2004参院選
 
産廃不法投棄 <明日へ 有権者の足元>

 小山市東黒田の田園地帯の一角に巨大な山がそびえ立つ。

 高さ約10メートル、幅、長さ数十メートル。近くの工場の屋根や電柱よりも高いその山には、木材やプラスチック片などの建築廃材とその灰がぎっしりと積まれている。県内最大、約6万5千トンのごみが残ると言われる現場だ。

 この「山」もかつては田畑だった。約20年前、土地の所有者である付近の建設解体業者が捨て始めたという。ごみは埼玉県越谷市の排出業者などから有料で引き受け、焼却していた。99年には大規模な火災となり、業者は廃棄物処理法違反で逮捕された。業者は01年1月、懲役1年6カ月執行猶予5年、罰金300万円の有罪判決を受けた。

 「今でも灰が飛んできてのどが痛くなる」「ごみに囲まれた生活で、人生をまるっきり変えられた」

 事件から5年。周辺住民たちはいまだ時折飛んでくる灰や悪臭などに悩まされている。

 ●県の代執行1件

 環境省が4月に発表した産廃不法投棄の全国調査の結果によると、県内に投棄されたままの産廃は72件、約30万トンにのぼり、全国9位の多さだ。黒磯市、小山市など県境に多い。県環境整備課は「幹線道路に近く、捨ててすぐに逃げられることが理由の一つではないか」という。

 放置されたごみは、行政が撤去を代執行する制度がある。しかし、硫酸ピッチなど有害なごみに限られる。県による代執行は、99年1月、都賀町の小学校わきに捨てられた約8700立方メートルの産廃を9600万円かけて撤去した1度しかない。

 環境省適正処理・不法投棄対策室によると、03年4月の時点で環境に支障があるなどとされた不法投棄は全国で約2500件。代執行の見込みがあるのは18件だが、費用は900億円以上かかる。同室は「法律上、当事者が片づけるのが原則。(代執行は)極力少ない方が望ましい」という。

 ●業者は倒産状態

 馬頭町北沢地区内の山あいの沢で、大量の建築廃材などが見つかったのは90年8月。約3万1千立方メートルに上るごみは、埼玉県の土木業者が排出したことがわかった。あれから14年。町は、県の産廃最終処理場を受け入れるという「苦渋の決断」をした。

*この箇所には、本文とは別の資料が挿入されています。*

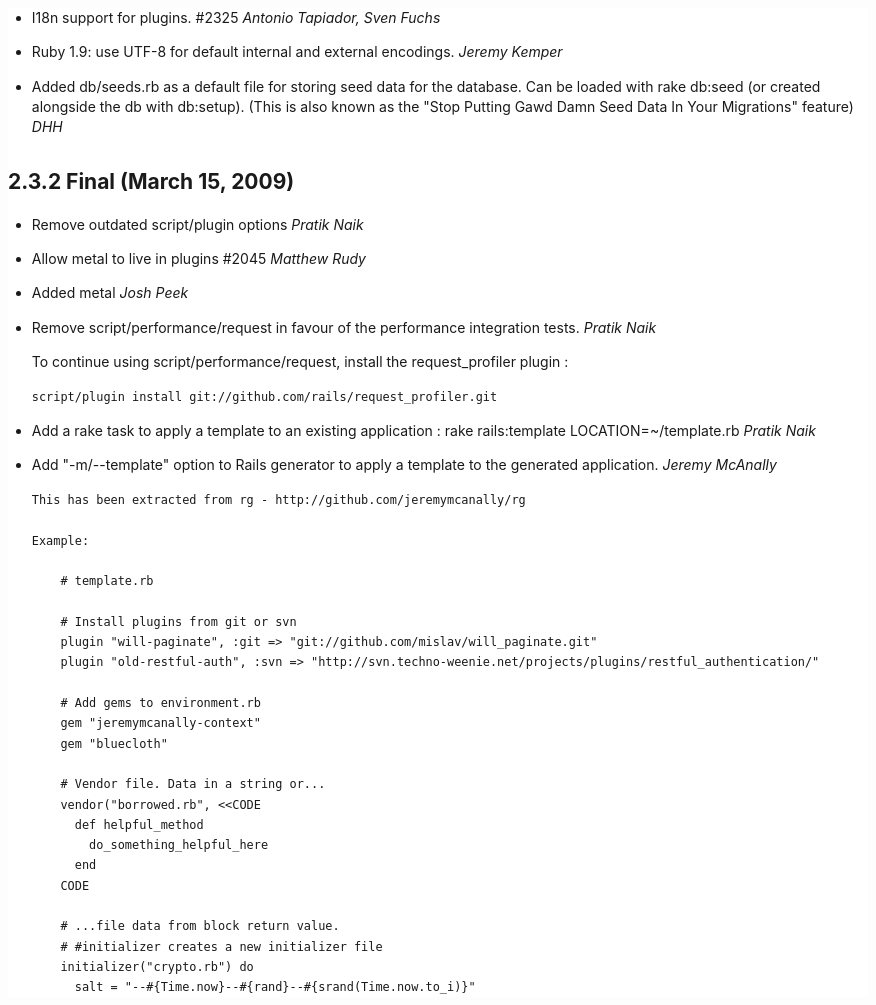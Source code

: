 *   I18n support for plugins.  #2325 *Antonio Tapiador, Sven Fuchs*

*   Ruby 1.9: use UTF-8 for default internal and external encodings.  *Jeremy Kemper*

*   Added db/seeds.rb as a default file for storing seed data for the database. Can be loaded with rake db:seed (or created alongside the db with db:setup). (This is also known as the "Stop Putting Gawd Damn Seed Data In Your Migrations" feature) *DHH*


## 2.3.2 Final (March 15, 2009) ##

*   Remove outdated script/plugin options *Pratik Naik*

*   Allow metal to live in plugins #2045 *Matthew Rudy*

*   Added metal *Josh Peek*

*   Remove script/performance/request in favour of the performance integration tests. *Pratik Naik*

    To continue using script/performance/request, install the request_profiler plugin :

        script/plugin install git://github.com/rails/request_profiler.git

*   Add a rake task to apply a template to an existing application : rake rails:template LOCATION=~/template.rb *Pratik Naik*

*   Add "-m/--template" option to Rails generator to apply a template to the generated application. *Jeremy McAnally*

        This has been extracted from rg - http://github.com/jeremymcanally/rg

        Example:

            # template.rb

            # Install plugins from git or svn
            plugin "will-paginate", :git => "git://github.com/mislav/will_paginate.git"
            plugin "old-restful-auth", :svn => "http://svn.techno-weenie.net/projects/plugins/restful_authentication/"

            # Add gems to environment.rb
            gem "jeremymcanally-context"
            gem "bluecloth"

            # Vendor file. Data in a string or...
            vendor("borrowed.rb", <<CODE
              def helpful_method
                do_something_helpful_here
              end
            CODE

            # ...file data from block return value.
            # #initializer creates a new initializer file
            initializer("crypto.rb") do
              salt = "--#{Time.now}--#{rand}--#{srand(Time.now.to_i)}"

 この管理型処分場は、県外のごみも扱い、そこから出た利益を不法投棄されたごみを片づける費用に充てる。同町環境整備対策室の小川一好室長補佐は「あれだけの廃棄物を処理するには数十億円はかかる。町が単独で処理するのは無理だ」という。廃棄した当事者は倒産状態。「彼らに期待することはあまりに実行性が薄い」と決断の理由を話す。

 しかし、地元住民の反対は根強い。同町の農業酒主政雄さん(73)は「ごみの町というイメージが広がれば米も野菜も売れなくなる」と農作物への風評被害を恐れる。

 環境省の4月の調査で、全国で唯一、不法投棄の件数や残存量がゼロだったのが富山県だった。少量の不法投棄でも県が市町村に補助を出し、大量にたまる前に処分している。昨年は5件の不法投棄のごみを150万円かけて撤去した。00年からは監視連絡員を配置した。

 「監視カメラなどがもてはやされているが、地域住民の目に勝るものはない」と富山県環境政策課の担当者は言う。

 本県は市町村に助成金を出し、約90人の不法投棄監視員を置いている。不法投棄の多い夜間や休日は警備会社に委託し、過去に不法投棄があった場所など年間延べ約650回パトロールする。ごみを運ぶ車両の位置などを把握するため、03年度から全地球測位システム(GPS)も導入した。効果がわかるのはこれからだ。